What you have to do
Give the listing back in full, exactly as written, with the pictures removed.

-- Records for this task follows --

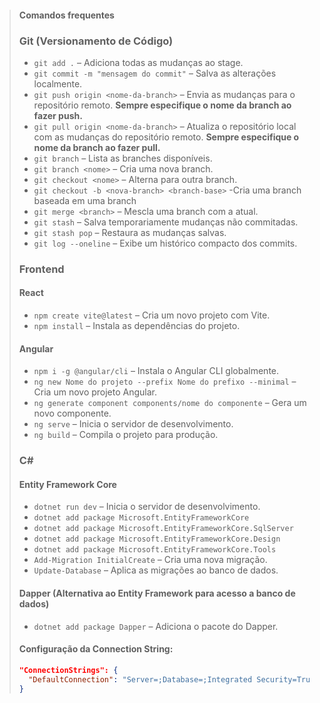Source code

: > #### Comandos frequentes
>
> ### **Git** (Versionamento de Código)
>
> - `git add .` – Adiciona todas as mudanças ao stage.
> - `git commit -m "mensagem do commit"` – Salva as alterações localmente.
> - `git push origin <nome-da-branch>` – Envia as mudanças para o repositório remoto. **Sempre especifique o nome da branch ao fazer push.**
> - `git pull origin <nome-da-branch>` – Atualiza o repositório local com as mudanças do repositório remoto. **Sempre especifique o nome da branch ao fazer pull.**
> - `git branch` – Lista as branches disponíveis.
> - `git branch <nome>` – Cria uma nova branch.
> - `git checkout <nome>` – Alterna para outra branch.
> - `git checkout -b <nova-branch> <branch-base>` -Cria uma branch baseada em uma branch 
> - `git merge <branch>` – Mescla uma branch com a atual.
> - `git stash` – Salva temporariamente mudanças não commitadas.
> - `git stash pop` – Restaura as mudanças salvas.
> - `git log --oneline` – Exibe um histórico compacto dos commits.
>
> ### **Frontend**
>
> #### React
> - `npm create vite@latest` – Cria um novo projeto com Vite.
> - `npm install` – Instala as dependências do projeto.
>
> #### Angular
> - `npm i -g @angular/cli` – Instala o Angular CLI globalmente.
> - `ng new Nome do projeto --prefix Nome do prefixo --minimal` – Cria um novo projeto Angular.
> - `ng generate component components/nome do componente` – Gera um novo componente.
> - `ng serve` – Inicia o servidor de desenvolvimento.
> - `ng build` – Compila o projeto para produção.
>
> ### **C#**
>
> #### Entity Framework Core
> - `dotnet run dev` – Inicia o servidor de desenvolvimento.
> - `dotnet add package Microsoft.EntityFrameworkCore`
> - `dotnet add package Microsoft.EntityFrameworkCore.SqlServer`
> - `dotnet add package Microsoft.EntityFrameworkCore.Design`
> - `dotnet add package Microsoft.EntityFrameworkCore.Tools`
> - `Add-Migration InitialCreate` – Cria uma nova migração.
> - `Update-Database` – Aplica as migrações ao banco de dados.
>
> #### Dapper (Alternativa ao Entity Framework para acesso a banco de dados)
> - `dotnet add package Dapper` – Adiciona o pacote do Dapper.
>
> #### Configuração da Connection String:
> ```json
> "ConnectionStrings": { 
>   "DefaultConnection": "Server=;Database=;Integrated Security=True;TrustServerCertificate=True;" 
> }
> ```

-- Records for this task concluded --

Solution
Source code

: > #### Comandos frequentes
>
> ### **Git** (Versionamento de Código)
>
> - `git add .` – Adiciona todas as mudanças ao stage.
> - `git commit -m "mensagem do commit"` – Salva as alterações localmente.
> - `git push origin <nome-da-branch>` – Envia as mudanças para o repositório remoto. **Sempre especifique o nome da branch ao fazer push.**
> - `git pull origin <nome-da-branch>` – Atualiza o repositório local com as mudanças do repositório remoto. **Sempre especifique o nome da branch ao fazer pull.**
> - `git branch` – Lista as branches disponíveis.
> - `git branch <nome>` – Cria uma nova branch.
> - `git checkout <nome>` – Alterna para outra branch.
> - `git checkout -b <nova-branch> <branch-base>` -Cria uma branch baseada em uma branch 
> - `git merge <branch>` – Mescla uma branch com a atual.
> - `git stash` – Salva temporariamente mudanças não commitadas.
> - `git stash pop` – Restaura as mudanças salvas.
> - `git log --oneline` – Exibe um histórico compacto dos commits.
>
> ### **Frontend**
>
> #### React
> - `npm create vite@latest` – Cria um novo projeto com Vite.
> - `npm install` – Instala as dependências do projeto.
>
> #### Angular
> - `npm i -g @angular/cli` – Instala o Angular CLI globalmente.
> - `ng new Nome do projeto --prefix Nome do prefixo --minimal` – Cria um novo projeto Angular.
> - `ng generate component components/nome do componente` – Gera um novo componente.
> - `ng serve` – Inicia o servidor de desenvolvimento.
> - `ng build` – Compila o projeto para produção.
>
> ### **C#**
>
> #### Entity Framework Core
> - `dotnet run dev` – Inicia o servidor de desenvolvimento.
> - `dotnet add package Microsoft.EntityFrameworkCore`
> - `dotnet add package Microsoft.EntityFrameworkCore.SqlServer`
> - `dotnet add package Microsoft.EntityFrameworkCore.Design`
> - `dotnet add package Microsoft.EntityFrameworkCore.Tools`
> - `Add-Migration InitialCreate` – Cria uma nova migração.
> - `Update-Database` – Aplica as migrações ao banco de dados.
>
> #### Dapper (Alternativa ao Entity Framework para acesso a banco de dados)
> - `dotnet add package Dapper` – Adiciona o pacote do Dapper.
>
> #### Configuração da Connection String:
> ```json
> "ConnectionStrings": { 
>   "DefaultConnection": "Server=;Database=;Integrated Security=True;TrustServerCertificate=True;" 
> }
> ```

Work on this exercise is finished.